Request for information to Telus Quebec

  1. Explain with supporting rationale why the company has not filed a tariff application for non-legacy aggregated HSA service speeds pursuant to the speed-matching requirement set out in Telecom Regulatory Policy CRTC 2010-632Footnote11.
  2. Explain with supporting rationale why the company has not filed a tariff application for non-legacy aggregated HSA service speeds in accordance with Telecom Decision CRTC 2016-117.
  3. Refer to your website, which indicates that the following retail internet speeds are offered: Optik Internet 25, 50, 100, and 250 Mbps.

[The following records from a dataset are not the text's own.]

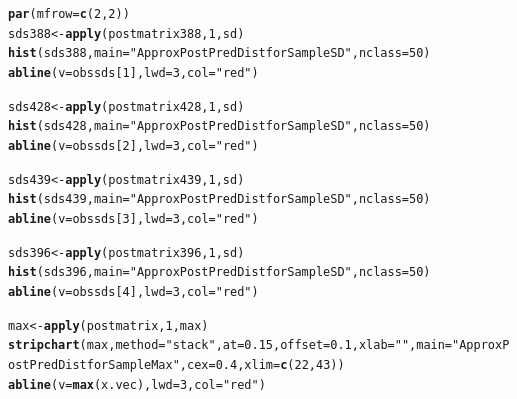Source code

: \documentclass[12pt]{article}\usepackage[]{graphicx}\usepackage[]{color}
\makeatletter
\newcommand{\hlnum}[1]{\textcolor[rgb]{0.686,0.059,0.569}{#1}}%
\newcommand{\hlstr}[1]{\textcolor[rgb]{0.192,0.494,0.8}{#1}}%
\newcommand{\hlstd}[1]{\textcolor[rgb]{0.345,0.345,0.345}{#1}}%
\newcommand{\hlkwb}[1]{\textcolor[rgb]{0.69,0.353,0.396}{#1}}%
\newcommand{\hlkwc}[1]{\textcolor[rgb]{0.333,0.667,0.333}{#1}}%
\newcommand{\hlkwd}[1]{\textcolor[rgb]{0.737,0.353,0.396}{\textbf{#1}}}%
\newenvironment{kframe}{%
 \def\at@end@of@kframe{}%
 \ifinner\ifhmode%
  \def\at@end@of@kframe{\end{minipage}}%
  \begin{minipage}{\columnwidth}%
 \fi\fi%
 \def\FrameCommand##1{\hskip\@totalleftmargin \hskip-\fboxsep
 \colorbox{shadecolor}{##1}\hskip-\fboxsep
     \hskip-\linewidth \hskip-\@totalleftmargin \hskip\columnwidth}%
 \MakeFramed {\advance\hsize-\width
   \@totalleftmargin\z@ \linewidth\hsize
   \@setminipage}}%
 {\par\unskip\endMakeFramed%
 \at@end@of@kframe}
\newenvironment{knitrout}{}{} %
\makeatother
\begin{document}
\begin{knitrout}
\begin{kframe}
\begin{alltt}
\hlkwd{par}\hlstd{(}\hlkwc{mfrow}\hlstd{=}\hlkwd{c}\hlstd{(}\hlnum{2}\hlstd{,}\hlnum{2}\hlstd{))}
\hlstd{sds388} \hlkwb{<-} \hlkwd{apply}\hlstd{(postmatrix388,} \hlnum{1}\hlstd{, sd)}
\hlkwd{hist}\hlstd{(sds388,} \hlkwc{main}\hlstd{=}\hlstr{"Approx Post Pred Dist for Sample SD"}\hlstd{,} \hlkwc{nclass}\hlstd{=}\hlnum{50}\hlstd{)}
\hlkwd{abline}\hlstd{(}\hlkwc{v}\hlstd{=obssds[}\hlnum{1}\hlstd{],} \hlkwc{lwd}\hlstd{=}\hlnum{3}\hlstd{,} \hlkwc{col}\hlstd{=}\hlstr{"red"}\hlstd{)}

\hlstd{sds428} \hlkwb{<-} \hlkwd{apply}\hlstd{(postmatrix428,} \hlnum{1}\hlstd{, sd)}
\hlkwd{hist}\hlstd{(sds428,} \hlkwc{main}\hlstd{=}\hlstr{"Approx Post Pred Dist for Sample SD"}\hlstd{,} \hlkwc{nclass}\hlstd{=}\hlnum{50}\hlstd{)}
\hlkwd{abline}\hlstd{(}\hlkwc{v}\hlstd{=obssds[}\hlnum{2}\hlstd{],} \hlkwc{lwd}\hlstd{=}\hlnum{3}\hlstd{,} \hlkwc{col}\hlstd{=}\hlstr{"red"}\hlstd{)}

\hlstd{sds439} \hlkwb{<-} \hlkwd{apply}\hlstd{(postmatrix439,} \hlnum{1}\hlstd{, sd)}
\hlkwd{hist}\hlstd{(sds439,} \hlkwc{main}\hlstd{=}\hlstr{"Approx Post Pred Dist for Sample SD"}\hlstd{,} \hlkwc{nclass}\hlstd{=}\hlnum{50}\hlstd{)}
\hlkwd{abline}\hlstd{(}\hlkwc{v}\hlstd{=obssds[}\hlnum{3}\hlstd{],} \hlkwc{lwd}\hlstd{=}\hlnum{3}\hlstd{,} \hlkwc{col}\hlstd{=}\hlstr{"red"}\hlstd{)}

\hlstd{sds396} \hlkwb{<-} \hlkwd{apply}\hlstd{(postmatrix396,} \hlnum{1}\hlstd{, sd)}
\hlkwd{hist}\hlstd{(sds396,} \hlkwc{main}\hlstd{=}\hlstr{"Approx Post Pred Dist for Sample SD"}\hlstd{,} \hlkwc{nclass}\hlstd{=}\hlnum{50}\hlstd{)}
\hlkwd{abline}\hlstd{(}\hlkwc{v}\hlstd{=obssds[}\hlnum{4}\hlstd{],} \hlkwc{lwd}\hlstd{=}\hlnum{3}\hlstd{,} \hlkwc{col}\hlstd{=}\hlstr{"red"}\hlstd{)}
\end{alltt}
\end{kframe}
\end{knitrout}

\begin{knitrout}\footnotesize
{}\color{fgcolor}\begin{kframe}
\begin{alltt}
\hlstd{max} \hlkwb{<-} \hlkwd{apply}\hlstd{(postmatrix,} \hlnum{1}\hlstd{, max)}
\hlkwd{stripchart}\hlstd{(max,} \hlkwc{method}\hlstd{=}\hlstr{"stack"}\hlstd{,} \hlkwc{at}\hlstd{=}\hlnum{0.15}\hlstd{,} \hlkwc{offset}\hlstd{=}\hlnum{0.1}\hlstd{,} \hlkwc{xlab}\hlstd{=}\hlstr{""}\hlstd{,} \hlkwc{main}\hlstd{=}\hlstr{"Approx Post Pred Dist for Sample Max"}\hlstd{,} \hlkwc{cex}\hlstd{=}\hlnum{0.4}\hlstd{,} \hlkwc{xlim}\hlstd{=}\hlkwd{c}\hlstd{(}\hlnum{22}\hlstd{,} \hlnum{43}\hlstd{))}
\hlkwd{abline}\hlstd{(}\hlkwc{v}\hlstd{=}\hlkwd{max}\hlstd{(x.vec),} \hlkwc{lwd}\hlstd{=}\hlnum{3}\hlstd{,} \hlkwc{col}\hlstd{=}\hlstr{"red"}\hlstd{)}
\end{alltt}
\end{kframe}
\end{knitrout}
\end{document}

Describe these services – including a description of the facilities used to provision the services to the end-users. Further, explain with supporting rationale why existing regulatory requirements do not trigger the filing of company tariff applications associated with the wholesale provisioning of these services.

Request for information to all cable companies

  1. Confirm whether your company has currently deployed, or is planning to deploy within the proposed study period, Data Over Cable Service Interface Specification (DOCSIS) 3.1. If not, explain why not with supporting rationale. If so, provide the company’s rollout plan from DOCSIS 3.0 to DOCSIS 3.1. Further, explain how the transition from DOCSIS 3.0 to DOCSIS 3.1 has been reflected in the cost study.
  2. Similar to question 15 submitted by the companiesFootnote12 on 2009-07-17 and addressed to the large cable companies in the context of the proceeding initiated by Notice of Consultation 2009-261Footnote13, http://www.crtc.gc.ca/PartVII/eng/2009/8663/c12_200907321.htm#a2c Document: 1244792.zip, provide, with respect to your most common configuration of downstream and upstream capacity, within the proposed study period:
    1. the bandwidth (in megahertz [MHz]) of channels used for voice;
    2. the bandwidth (in Mbps) for these voice channels;
    3. the bandwidth (in MHz) of channels used for Internet;
    4. the bandwidth (in Mbps) for these Internet channels;
    5. the bandwidth (in MHz) of channels used for data, other than Internet;
    6. the bandwidth (in Mbps) for these data, other than Internet, RF channels;
    7. the bandwidth (in MHz) of channels used for video; and
    8. the bandwidth (in Mbps) for these video channels.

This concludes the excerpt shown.